Rents have risen marginally while fit-out costs continue to increase. Fit-out cost rises were much lower than in recent quarters at 1.2%, as constraints across global supply chains and other construction bottlenecks ease.
Trends vary by region. In Asia Pacific, hybrid working trends have not become an intrinsic working pattern as in other locations, so there have been higher utilisation rates, an average of over 90% compared to an average of 65% for EMEA and the US. This steadiness has carried over to the pricing for prime office space, with most of the markets seeing 0% – 1% growth in overall costs during the quarter. European markets and the Americas locations have seen lower levels of change in the second quarter, with most markets recording marginal levels of cost growth. Across American markets, rental costs are largely flat, though flagship buildings in the most prime locations are beginning to see marginal increases in rents as the flight to quality continues to gather steam.

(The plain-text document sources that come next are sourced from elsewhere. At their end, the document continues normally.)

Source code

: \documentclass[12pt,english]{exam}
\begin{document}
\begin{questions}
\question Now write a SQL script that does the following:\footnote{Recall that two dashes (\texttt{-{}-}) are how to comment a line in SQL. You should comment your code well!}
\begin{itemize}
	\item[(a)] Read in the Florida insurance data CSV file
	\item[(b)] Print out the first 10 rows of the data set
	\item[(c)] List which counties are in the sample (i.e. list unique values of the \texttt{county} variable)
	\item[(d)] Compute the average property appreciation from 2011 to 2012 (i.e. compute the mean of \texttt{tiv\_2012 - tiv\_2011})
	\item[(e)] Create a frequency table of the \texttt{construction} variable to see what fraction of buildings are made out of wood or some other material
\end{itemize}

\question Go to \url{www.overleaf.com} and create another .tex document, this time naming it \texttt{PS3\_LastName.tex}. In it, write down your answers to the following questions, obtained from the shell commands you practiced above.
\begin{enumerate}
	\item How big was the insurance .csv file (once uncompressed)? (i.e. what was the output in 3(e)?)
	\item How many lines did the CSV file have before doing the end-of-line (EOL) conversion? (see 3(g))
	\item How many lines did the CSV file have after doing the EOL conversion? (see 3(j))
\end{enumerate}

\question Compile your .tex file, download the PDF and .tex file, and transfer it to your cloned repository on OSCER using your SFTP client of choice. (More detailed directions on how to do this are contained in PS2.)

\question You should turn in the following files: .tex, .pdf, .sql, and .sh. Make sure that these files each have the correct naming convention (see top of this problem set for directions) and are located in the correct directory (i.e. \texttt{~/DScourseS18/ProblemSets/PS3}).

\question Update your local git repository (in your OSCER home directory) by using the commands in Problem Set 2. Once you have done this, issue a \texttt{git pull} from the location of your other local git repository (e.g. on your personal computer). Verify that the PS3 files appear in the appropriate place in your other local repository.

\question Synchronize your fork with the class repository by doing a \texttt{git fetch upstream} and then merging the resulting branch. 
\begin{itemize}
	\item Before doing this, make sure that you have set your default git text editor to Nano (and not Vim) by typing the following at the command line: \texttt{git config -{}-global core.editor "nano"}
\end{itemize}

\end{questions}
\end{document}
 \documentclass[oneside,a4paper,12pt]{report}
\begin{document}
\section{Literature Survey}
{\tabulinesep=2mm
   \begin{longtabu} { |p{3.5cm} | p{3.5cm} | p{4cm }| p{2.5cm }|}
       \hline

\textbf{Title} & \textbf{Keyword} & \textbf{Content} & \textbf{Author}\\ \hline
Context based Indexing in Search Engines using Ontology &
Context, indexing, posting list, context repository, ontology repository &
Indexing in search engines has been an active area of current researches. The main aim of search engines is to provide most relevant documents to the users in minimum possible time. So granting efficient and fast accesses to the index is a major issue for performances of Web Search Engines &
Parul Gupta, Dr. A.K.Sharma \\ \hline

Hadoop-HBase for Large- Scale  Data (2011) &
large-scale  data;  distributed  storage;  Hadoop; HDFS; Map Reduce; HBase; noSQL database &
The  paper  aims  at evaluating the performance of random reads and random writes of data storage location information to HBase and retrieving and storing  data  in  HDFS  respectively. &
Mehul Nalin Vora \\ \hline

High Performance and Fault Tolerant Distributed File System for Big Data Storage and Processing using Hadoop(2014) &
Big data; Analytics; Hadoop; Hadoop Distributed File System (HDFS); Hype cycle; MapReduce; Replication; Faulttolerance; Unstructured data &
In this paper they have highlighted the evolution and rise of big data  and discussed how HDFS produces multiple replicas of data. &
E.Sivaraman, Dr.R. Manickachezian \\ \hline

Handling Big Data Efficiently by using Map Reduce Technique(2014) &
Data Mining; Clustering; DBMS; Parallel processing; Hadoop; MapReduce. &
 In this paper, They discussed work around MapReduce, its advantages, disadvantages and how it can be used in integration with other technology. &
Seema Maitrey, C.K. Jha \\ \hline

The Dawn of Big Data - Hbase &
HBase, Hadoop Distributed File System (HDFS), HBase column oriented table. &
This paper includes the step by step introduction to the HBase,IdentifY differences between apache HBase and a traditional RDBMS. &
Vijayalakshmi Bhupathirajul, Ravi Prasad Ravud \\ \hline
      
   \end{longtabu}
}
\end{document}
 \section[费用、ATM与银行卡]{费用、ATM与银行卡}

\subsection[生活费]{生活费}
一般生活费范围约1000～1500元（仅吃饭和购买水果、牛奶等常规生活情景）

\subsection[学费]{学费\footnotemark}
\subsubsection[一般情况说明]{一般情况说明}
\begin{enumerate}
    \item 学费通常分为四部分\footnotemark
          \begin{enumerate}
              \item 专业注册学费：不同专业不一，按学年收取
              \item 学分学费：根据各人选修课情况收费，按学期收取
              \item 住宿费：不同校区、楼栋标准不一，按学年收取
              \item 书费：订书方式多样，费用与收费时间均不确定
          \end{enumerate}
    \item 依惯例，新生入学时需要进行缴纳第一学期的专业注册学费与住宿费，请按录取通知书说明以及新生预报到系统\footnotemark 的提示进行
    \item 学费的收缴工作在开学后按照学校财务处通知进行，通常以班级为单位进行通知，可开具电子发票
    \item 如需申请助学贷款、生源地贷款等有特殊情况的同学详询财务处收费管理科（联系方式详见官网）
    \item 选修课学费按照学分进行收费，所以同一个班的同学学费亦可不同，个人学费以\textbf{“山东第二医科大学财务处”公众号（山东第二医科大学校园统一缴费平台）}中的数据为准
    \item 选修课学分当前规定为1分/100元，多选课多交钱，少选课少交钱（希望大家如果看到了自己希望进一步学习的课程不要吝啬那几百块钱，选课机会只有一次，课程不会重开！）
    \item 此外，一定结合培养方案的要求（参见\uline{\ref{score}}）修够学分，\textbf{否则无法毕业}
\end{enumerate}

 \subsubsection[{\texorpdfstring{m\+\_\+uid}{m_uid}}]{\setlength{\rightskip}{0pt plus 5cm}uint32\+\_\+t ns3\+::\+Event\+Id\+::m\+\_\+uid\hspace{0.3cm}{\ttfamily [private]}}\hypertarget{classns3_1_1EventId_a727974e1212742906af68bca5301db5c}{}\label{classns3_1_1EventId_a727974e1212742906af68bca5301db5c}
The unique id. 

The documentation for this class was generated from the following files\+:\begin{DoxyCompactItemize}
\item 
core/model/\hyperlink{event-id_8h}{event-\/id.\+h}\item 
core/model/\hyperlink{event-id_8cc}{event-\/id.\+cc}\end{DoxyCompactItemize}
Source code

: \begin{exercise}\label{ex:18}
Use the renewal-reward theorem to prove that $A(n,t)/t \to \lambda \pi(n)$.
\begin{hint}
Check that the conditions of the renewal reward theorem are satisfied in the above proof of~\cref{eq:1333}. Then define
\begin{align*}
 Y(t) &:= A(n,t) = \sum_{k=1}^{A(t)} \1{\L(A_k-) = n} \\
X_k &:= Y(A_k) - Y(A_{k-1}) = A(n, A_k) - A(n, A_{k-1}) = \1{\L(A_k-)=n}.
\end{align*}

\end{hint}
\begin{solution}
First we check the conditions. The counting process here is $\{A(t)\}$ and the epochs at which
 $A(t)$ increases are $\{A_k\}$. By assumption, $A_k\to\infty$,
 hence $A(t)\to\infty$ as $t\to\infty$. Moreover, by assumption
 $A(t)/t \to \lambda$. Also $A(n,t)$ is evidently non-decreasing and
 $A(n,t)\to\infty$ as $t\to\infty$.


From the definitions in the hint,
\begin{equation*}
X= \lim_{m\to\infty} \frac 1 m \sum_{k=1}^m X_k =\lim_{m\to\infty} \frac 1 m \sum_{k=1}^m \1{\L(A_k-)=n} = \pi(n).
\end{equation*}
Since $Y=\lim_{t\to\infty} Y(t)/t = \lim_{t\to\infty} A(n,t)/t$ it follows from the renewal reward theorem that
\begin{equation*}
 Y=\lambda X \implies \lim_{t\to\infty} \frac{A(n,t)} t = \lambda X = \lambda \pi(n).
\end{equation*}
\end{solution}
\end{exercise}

At a city level, the highest cost increases across the 30 markets that we monitor were noted in Ho Chi Min City (4.6%), Paris (3.7%) and Dubai (2.7%). Costs dropped in only four markets Frankfurt (-4.8%), Berlin (-3.4%), Sydney (-0.8%) and Shanghai (-0.4%).
Focus on the US
The US is often described as a monolith, with all trends affecting all locations equally. However, the country can see wide varieties of effects from different global trends across and between regions, and even cities. Across the country, the flight to quality trend still prevails with many deep-pocketed occupiers seeking out the best quality spaces with the latest and greatest amenities to attract and retain top talent.
The preference among occupiers for trophy space in the United States is continuing to push asking rents in that market segment. Average asking rents overall are up modestly, with Midtown Manhattan Class A rents up 1.7% quarter-over-quarter. Other classes are seeing lower levels of rental growth. However, there is an abundance of space to suit all needs.
At the same time as rents are beginning to tick up, there are many markets which are experiencing growing amounts of available space, which is putting upward pressure on concession packages and downward pressure on taking rents in what is a historically tenant-favourable market. Office availability across the US is at record levels in most markets. For New York in particular, the office availability rate is at a record 19.7% and the vacancy rate stands at 15.6%. Some of the space is being let, while other spaces have begun the conversion process from office to residential, where the floorplates and locations make it possible.
Prime Office Vacancy Rate – Q2 2023
US availability rates lead global office vacancy
Source: Savills Research
Note: North America uses availability rates rather than vacancy rates. Availability rate includes office spaces that are occupied but available for rent
For occupiers that are looking to change their office spaces, a large number are choosing to wait until the end of their lease terms to make the move, especially given the overall level of uncertainty around the economy. Depending on occupiers and their specific needs, tenants across the United States are not all downsizing – a significant segment of occupiers are upsizing or moving into similarly large spaces in different locations, with renewals and expansions accounting for 49% of transactions.
In the near term, occupiers are taking a ‘wait and see’ approach to their office space moves, and it is likely that the majority of transactions will be at lease expiry. There is optimism in the market though; according to Marisha Clinton, Senior Director, Northeast Regional Research, Savills US, “it is a great time to be an occupier and tenant, as the markets remain highly tenant-favourable for all industries where landlords are still generous in their concessions and are offering great deals. And while it is building and landlord specific, the overall picture is very positive for tenants.”